> _Input material_:
[Start of section]
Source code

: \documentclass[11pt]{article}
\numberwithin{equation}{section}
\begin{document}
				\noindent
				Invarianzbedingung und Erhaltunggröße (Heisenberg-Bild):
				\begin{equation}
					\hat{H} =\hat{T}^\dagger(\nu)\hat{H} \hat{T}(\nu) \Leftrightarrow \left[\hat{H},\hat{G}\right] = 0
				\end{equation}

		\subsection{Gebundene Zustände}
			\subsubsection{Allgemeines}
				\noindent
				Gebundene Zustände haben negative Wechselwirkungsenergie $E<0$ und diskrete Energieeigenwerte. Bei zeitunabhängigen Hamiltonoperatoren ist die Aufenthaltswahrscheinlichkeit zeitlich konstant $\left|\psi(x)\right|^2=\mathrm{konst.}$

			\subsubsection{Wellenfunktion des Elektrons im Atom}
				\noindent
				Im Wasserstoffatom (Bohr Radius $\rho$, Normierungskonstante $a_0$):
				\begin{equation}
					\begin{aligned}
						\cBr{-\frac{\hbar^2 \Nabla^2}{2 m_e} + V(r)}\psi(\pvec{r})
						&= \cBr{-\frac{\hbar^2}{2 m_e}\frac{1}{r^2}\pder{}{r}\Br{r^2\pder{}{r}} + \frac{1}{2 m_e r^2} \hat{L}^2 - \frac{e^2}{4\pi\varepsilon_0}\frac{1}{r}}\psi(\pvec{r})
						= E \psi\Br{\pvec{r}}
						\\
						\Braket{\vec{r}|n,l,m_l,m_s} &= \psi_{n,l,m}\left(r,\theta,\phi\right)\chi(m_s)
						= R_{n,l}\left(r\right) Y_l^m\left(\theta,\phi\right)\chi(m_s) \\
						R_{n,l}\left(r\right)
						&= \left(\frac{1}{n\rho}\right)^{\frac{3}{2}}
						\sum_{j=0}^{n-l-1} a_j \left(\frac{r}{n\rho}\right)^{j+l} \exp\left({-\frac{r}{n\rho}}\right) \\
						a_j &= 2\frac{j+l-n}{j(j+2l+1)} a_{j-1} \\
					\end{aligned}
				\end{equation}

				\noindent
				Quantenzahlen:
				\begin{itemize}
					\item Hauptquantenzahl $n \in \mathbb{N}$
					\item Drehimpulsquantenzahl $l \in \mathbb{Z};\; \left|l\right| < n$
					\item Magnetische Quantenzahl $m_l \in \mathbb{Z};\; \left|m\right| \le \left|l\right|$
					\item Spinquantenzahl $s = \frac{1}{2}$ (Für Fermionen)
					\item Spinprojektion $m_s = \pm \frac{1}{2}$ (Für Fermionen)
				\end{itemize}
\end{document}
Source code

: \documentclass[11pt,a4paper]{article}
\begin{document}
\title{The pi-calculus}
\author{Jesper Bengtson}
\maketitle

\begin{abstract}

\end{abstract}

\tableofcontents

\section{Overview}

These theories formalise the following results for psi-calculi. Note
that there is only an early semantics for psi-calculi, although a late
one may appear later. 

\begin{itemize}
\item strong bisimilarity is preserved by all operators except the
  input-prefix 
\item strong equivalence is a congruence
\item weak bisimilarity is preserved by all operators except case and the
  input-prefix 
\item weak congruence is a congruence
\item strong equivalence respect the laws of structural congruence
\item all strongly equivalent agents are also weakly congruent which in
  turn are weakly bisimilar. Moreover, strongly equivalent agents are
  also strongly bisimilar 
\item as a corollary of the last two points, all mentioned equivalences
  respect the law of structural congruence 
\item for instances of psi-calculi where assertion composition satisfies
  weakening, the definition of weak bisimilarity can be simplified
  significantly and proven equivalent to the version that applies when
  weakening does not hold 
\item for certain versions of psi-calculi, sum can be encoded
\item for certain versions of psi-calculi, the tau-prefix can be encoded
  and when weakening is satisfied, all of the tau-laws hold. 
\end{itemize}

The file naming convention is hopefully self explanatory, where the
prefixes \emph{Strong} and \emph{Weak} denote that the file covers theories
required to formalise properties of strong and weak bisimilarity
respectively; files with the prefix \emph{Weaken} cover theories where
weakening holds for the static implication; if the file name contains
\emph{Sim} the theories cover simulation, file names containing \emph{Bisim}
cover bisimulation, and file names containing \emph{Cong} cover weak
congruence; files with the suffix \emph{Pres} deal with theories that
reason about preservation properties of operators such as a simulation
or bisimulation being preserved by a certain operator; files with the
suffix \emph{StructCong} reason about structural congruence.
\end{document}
[End of section]
> _Task brief_:
Each entry in the listing is to be copied exactly.

> _Answer area_:
Source code

: \documentclass[11pt]{article}
\numberwithin{equation}{section}
\begin{document}
				\noindent
				Invarianzbedingung und Erhaltunggröße (Heisenberg-Bild):
				\begin{equation}
					\hat{H} =\hat{T}^\dagger(\nu)\hat{H} \hat{T}(\nu) \Leftrightarrow \left[\hat{H},\hat{G}\right] = 0
				\end{equation}

		\subsection{Gebundene Zustände}
			\subsubsection{Allgemeines}
				\noindent
				Gebundene Zustände haben negative Wechselwirkungsenergie $E<0$ und diskrete Energieeigenwerte. Bei zeitunabhängigen Hamiltonoperatoren ist die Aufenthaltswahrscheinlichkeit zeitlich konstant $\left|\psi(x)\right|^2=\mathrm{konst.}$

			\subsubsection{Wellenfunktion des Elektrons im Atom}
				\noindent
				Im Wasserstoffatom (Bohr Radius $\rho$, Normierungskonstante $a_0$):
				\begin{equation}
					\begin{aligned}
						\cBr{-\frac{\hbar^2 \Nabla^2}{2 m_e} + V(r)}\psi(\pvec{r})
						&= \cBr{-\frac{\hbar^2}{2 m_e}\frac{1}{r^2}\pder{}{r}\Br{r^2\pder{}{r}} + \frac{1}{2 m_e r^2} \hat{L}^2 - \frac{e^2}{4\pi\varepsilon_0}\frac{1}{r}}\psi(\pvec{r})
						= E \psi\Br{\pvec{r}}
						\\
						\Braket{\vec{r}|n,l,m_l,m_s} &= \psi_{n,l,m}\left(r,\theta,\phi\right)\chi(m_s)
						= R_{n,l}\left(r\right) Y_l^m\left(\theta,\phi\right)\chi(m_s) \\
						R_{n,l}\left(r\right)
						&= \left(\frac{1}{n\rho}\right)^{\frac{3}{2}}
						\sum_{j=0}^{n-l-1} a_j \left(\frac{r}{n\rho}\right)^{j+l} \exp\left({-\frac{r}{n\rho}}\right) \\
						a_j &= 2\frac{j+l-n}{j(j+2l+1)} a_{j-1} \\
					\end{aligned}
				\end{equation}

				\noindent
				Quantenzahlen:
				\begin{itemize}
					\item Hauptquantenzahl $n \in \mathbb{N}$
					\item Drehimpulsquantenzahl $l \in \mathbb{Z};\; \left|l\right| < n$
					\item Magnetische Quantenzahl $m_l \in \mathbb{Z};\; \left|m\right| \le \left|l\right|$
					\item Spinquantenzahl $s = \frac{1}{2}$ (Für Fermionen)
					\item Spinprojektion $m_s = \pm \frac{1}{2}$ (Für Fermionen)
				\end{itemize}
\end{document}
Source code

: \documentclass[11pt,a4paper]{article}
\begin{document}
\title{The pi-calculus}
\author{Jesper Bengtson}
\maketitle

\begin{abstract}

\end{abstract}

\tableofcontents

\section{Overview}

These theories formalise the following results for psi-calculi. Note
that there is only an early semantics for psi-calculi, although a late
one may appear later. 

\begin{itemize}
\item strong bisimilarity is preserved by all operators except the
  input-prefix 
\item strong equivalence is a congruence
\item weak bisimilarity is preserved by all operators except case and the
  input-prefix 
\item weak congruence is a congruence
\item strong equivalence respect the laws of structural congruence
\item all strongly equivalent agents are also weakly congruent which in
  turn are weakly bisimilar. Moreover, strongly equivalent agents are
  also strongly bisimilar 
\item as a corollary of the last two points, all mentioned equivalences
  respect the law of structural congruence 
\item for instances of psi-calculi where assertion composition satisfies
  weakening, the definition of weak bisimilarity can be simplified
  significantly and proven equivalent to the version that applies when
  weakening does not hold 
\item for certain versions of psi-calculi, sum can be encoded
\item for certain versions of psi-calculi, the tau-prefix can be encoded
  and when weakening is satisfied, all of the tau-laws hold. 
\end{itemize}

The file naming convention is hopefully self explanatory, where the
prefixes \emph{Strong} and \emph{Weak} denote that the file covers theories
required to formalise properties of strong and weak bisimilarity
respectively; files with the prefix \emph{Weaken} cover theories where
weakening holds for the static implication; if the file name contains
\emph{Sim} the theories cover simulation, file names containing \emph{Bisim}
cover bisimulation, and file names containing \emph{Cong} cover weak
congruence; files with the suffix \emph{Pres} deal with theories that
reason about preservation properties of operators such as a simulation
or bisimulation being preserved by a certain operator; files with the
suffix \emph{StructCong} reason about structural congruence.
\end{document}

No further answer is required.